Frontman Guy Garvey was blunt. The previous night had been “pretty nerve-wracking” whereas the Nottingham show was “lovely”.

He’s got a lot to be happy about. The band’s new album Audio Vertigo – their tenth – is one of their best, combining adventurous versatility and imagination with the usual melancholic melodies and lyricism. With its muscular grooves and alternating darkness and light, it’s a world away from its beautiful predecessor, 2021’s Flying Dream 1 (from which, disappointingly, nothing was played).

The new album provided the first two songs. They strode on in blinding white light to blast out the dramatic Things I’ve Been Telling Myself For Years before Lovers’ Leap – a spectacular, polyrhythmic mash-up of dancing brass and thumping beats with a gorgeous, surprisingly fragile, middle eight – sealed the deal.

From then on, new numbers were dotted among a parade of old favourites. A spectacular Mirrorball was brilliantly illuminated by a series of, yes, mirrorballs (!) including a giant one suspended from the ceiling. The thrilling Charge was lethally dispatched. Flying Boy Blue/Lunette took the breath away and, for the dynamic Dexter & Sinister, the group was joined by American singer Jesca Hoop, a protege of Tom Waits, whose soaring, semi-operatic voice added a biting edge to a magnificent coda.

An all-female team of string and brass players provided striking punctuation to the foundations laid down by Garvey, brothers Craig (keyboards, backing vocals, percussion) and Mark (guitar, backing vocals) Potter, Pete Turner (bass, keyboards, backing vocals) and Alex Reeves (drums).

The Picture – a tale of digital treachery performed in a web of laser-like beams of light – took us back to the new album, which also supplied the exuberant Balu and the blockbusting Good Blood Mexico City.

Elsewhere, the delicate Puncture Repair lasted less than two minutes but made every second count and Kindling and The Birds had the crowd roaring along.
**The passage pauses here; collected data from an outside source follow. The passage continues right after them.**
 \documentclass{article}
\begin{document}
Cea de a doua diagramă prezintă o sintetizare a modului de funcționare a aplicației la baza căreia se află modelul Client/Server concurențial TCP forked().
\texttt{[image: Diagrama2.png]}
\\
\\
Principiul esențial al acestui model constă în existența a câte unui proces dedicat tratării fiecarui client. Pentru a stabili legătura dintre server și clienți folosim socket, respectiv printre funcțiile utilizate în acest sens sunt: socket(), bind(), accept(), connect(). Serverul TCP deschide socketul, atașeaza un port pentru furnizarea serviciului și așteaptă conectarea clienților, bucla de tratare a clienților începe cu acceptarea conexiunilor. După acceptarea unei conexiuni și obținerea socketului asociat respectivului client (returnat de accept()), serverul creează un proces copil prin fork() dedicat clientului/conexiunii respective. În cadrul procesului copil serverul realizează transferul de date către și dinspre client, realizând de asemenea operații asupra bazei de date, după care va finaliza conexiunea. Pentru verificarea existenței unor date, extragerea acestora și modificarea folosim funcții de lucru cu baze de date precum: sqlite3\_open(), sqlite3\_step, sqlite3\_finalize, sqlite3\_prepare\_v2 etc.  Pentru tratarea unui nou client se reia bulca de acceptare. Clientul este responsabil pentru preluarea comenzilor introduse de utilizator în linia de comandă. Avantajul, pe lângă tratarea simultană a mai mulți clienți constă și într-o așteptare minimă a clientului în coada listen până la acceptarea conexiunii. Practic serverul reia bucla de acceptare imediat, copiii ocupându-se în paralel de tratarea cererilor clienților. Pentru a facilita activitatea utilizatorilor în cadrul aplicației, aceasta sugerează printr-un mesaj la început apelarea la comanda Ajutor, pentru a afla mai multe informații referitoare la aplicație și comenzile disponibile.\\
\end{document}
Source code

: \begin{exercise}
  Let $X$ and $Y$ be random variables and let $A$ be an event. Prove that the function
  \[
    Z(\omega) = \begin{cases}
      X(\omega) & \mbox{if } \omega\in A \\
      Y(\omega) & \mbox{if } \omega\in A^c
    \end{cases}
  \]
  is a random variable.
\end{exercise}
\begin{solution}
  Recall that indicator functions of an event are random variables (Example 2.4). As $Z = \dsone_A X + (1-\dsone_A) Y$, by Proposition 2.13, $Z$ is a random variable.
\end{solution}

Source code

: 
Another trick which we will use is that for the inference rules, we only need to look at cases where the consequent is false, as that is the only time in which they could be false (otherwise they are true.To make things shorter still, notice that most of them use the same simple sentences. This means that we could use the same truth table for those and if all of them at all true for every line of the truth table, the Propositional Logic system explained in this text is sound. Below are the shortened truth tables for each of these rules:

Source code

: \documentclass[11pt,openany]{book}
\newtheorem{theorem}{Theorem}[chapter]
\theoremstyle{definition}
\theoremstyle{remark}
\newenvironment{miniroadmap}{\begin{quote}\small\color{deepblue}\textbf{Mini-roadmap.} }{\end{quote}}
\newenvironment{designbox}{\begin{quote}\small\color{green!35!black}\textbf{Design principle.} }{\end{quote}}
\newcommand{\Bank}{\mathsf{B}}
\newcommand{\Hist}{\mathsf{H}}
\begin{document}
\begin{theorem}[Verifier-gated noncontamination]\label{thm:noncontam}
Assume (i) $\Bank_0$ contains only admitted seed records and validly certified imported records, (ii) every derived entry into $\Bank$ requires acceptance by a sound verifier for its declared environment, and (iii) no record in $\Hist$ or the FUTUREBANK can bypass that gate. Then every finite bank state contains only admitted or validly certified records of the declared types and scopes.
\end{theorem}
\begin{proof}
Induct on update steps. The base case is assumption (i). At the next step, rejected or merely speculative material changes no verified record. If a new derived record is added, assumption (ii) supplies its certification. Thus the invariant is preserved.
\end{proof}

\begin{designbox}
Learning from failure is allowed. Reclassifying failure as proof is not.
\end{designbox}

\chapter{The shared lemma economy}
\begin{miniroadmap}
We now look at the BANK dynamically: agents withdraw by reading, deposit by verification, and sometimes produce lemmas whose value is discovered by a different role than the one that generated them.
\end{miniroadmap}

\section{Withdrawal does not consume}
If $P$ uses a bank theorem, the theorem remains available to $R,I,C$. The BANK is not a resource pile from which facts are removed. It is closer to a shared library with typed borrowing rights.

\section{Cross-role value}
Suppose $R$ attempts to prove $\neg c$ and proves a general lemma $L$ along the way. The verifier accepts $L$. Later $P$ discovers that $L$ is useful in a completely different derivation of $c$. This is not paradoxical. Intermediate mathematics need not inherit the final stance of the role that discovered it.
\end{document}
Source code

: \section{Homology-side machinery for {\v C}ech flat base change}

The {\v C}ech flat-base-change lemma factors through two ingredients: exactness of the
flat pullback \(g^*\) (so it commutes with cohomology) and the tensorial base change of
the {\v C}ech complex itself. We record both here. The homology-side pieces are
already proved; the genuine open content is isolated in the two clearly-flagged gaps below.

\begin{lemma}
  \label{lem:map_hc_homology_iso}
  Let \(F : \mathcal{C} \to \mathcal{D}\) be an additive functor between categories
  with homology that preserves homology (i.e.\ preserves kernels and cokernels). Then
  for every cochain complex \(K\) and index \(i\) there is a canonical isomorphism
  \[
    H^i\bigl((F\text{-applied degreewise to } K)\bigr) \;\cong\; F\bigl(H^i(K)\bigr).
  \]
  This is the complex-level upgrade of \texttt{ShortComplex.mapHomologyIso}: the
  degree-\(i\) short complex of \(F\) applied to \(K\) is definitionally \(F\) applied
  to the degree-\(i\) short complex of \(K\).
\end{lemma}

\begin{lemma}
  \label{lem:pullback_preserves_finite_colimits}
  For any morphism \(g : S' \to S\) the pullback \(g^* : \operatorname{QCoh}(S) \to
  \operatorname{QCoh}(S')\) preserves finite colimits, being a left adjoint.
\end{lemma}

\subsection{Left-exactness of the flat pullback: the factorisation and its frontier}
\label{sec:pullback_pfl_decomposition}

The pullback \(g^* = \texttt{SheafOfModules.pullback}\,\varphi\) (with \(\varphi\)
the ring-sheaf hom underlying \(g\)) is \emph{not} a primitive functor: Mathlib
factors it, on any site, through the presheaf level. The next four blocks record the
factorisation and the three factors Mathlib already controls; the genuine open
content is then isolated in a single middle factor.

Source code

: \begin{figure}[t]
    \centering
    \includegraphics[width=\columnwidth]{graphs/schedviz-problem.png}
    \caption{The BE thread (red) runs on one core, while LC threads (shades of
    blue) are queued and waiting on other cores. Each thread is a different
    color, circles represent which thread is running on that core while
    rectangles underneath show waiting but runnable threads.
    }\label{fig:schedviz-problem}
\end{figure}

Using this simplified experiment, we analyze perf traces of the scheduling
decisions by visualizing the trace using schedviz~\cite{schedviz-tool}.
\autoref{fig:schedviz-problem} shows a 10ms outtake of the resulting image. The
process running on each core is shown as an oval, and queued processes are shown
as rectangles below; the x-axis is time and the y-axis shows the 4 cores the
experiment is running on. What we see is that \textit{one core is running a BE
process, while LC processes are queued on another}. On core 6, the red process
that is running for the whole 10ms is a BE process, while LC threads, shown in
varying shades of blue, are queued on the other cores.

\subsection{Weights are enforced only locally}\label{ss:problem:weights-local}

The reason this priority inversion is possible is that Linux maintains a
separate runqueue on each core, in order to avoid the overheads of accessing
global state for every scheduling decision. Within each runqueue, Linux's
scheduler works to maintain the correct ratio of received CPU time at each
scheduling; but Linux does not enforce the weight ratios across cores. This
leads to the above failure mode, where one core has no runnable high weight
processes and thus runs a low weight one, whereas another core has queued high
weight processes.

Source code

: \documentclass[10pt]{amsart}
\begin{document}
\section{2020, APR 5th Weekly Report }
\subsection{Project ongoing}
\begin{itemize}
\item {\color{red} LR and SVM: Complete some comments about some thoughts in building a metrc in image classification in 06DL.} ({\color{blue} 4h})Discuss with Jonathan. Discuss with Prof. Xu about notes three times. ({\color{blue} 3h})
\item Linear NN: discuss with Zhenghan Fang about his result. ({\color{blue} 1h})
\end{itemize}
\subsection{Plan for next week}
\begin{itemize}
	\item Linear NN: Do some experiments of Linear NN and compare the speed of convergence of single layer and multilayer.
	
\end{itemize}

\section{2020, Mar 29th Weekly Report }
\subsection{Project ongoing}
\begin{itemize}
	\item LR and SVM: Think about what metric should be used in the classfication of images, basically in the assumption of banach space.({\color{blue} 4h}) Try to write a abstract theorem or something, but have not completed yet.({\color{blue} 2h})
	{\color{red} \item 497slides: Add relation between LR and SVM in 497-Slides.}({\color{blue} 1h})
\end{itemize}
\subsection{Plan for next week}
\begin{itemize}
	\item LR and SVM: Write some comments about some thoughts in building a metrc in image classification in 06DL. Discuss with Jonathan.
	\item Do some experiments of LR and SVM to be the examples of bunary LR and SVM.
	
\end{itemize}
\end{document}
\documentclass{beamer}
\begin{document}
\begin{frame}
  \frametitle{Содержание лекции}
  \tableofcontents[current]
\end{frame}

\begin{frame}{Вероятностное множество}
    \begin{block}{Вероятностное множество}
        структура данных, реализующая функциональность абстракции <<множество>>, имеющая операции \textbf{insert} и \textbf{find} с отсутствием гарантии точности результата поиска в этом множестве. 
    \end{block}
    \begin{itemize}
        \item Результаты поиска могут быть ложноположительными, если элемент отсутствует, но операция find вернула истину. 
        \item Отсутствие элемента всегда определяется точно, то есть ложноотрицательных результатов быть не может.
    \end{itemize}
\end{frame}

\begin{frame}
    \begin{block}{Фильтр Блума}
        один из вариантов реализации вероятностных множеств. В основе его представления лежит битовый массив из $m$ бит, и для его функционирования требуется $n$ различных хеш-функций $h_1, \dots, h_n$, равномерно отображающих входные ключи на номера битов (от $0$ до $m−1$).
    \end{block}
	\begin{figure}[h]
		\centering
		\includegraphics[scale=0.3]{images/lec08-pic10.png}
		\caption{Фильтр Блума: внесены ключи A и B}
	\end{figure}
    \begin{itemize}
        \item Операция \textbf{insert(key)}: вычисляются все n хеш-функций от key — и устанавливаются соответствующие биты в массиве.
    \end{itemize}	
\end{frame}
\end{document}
The closing stretch was a victory lap. Station Approach inspired a deafening singalong, My Sad Captains brought tears to eyes, Magnificent (She Says) – which Garvey said was “Paul McCartney’s favourite song – of ours....” – swelled the heart and, for a band which usually sticks in mid-tempo middle gear – Grounds For Divorce slammed down the throttle and raised the roof.

The encores – a charming Lippy Kids and the inevitable, soaring One Day Like This – sang the crowd hoarse. But it was just the icing on a cake which had already gone down a treat.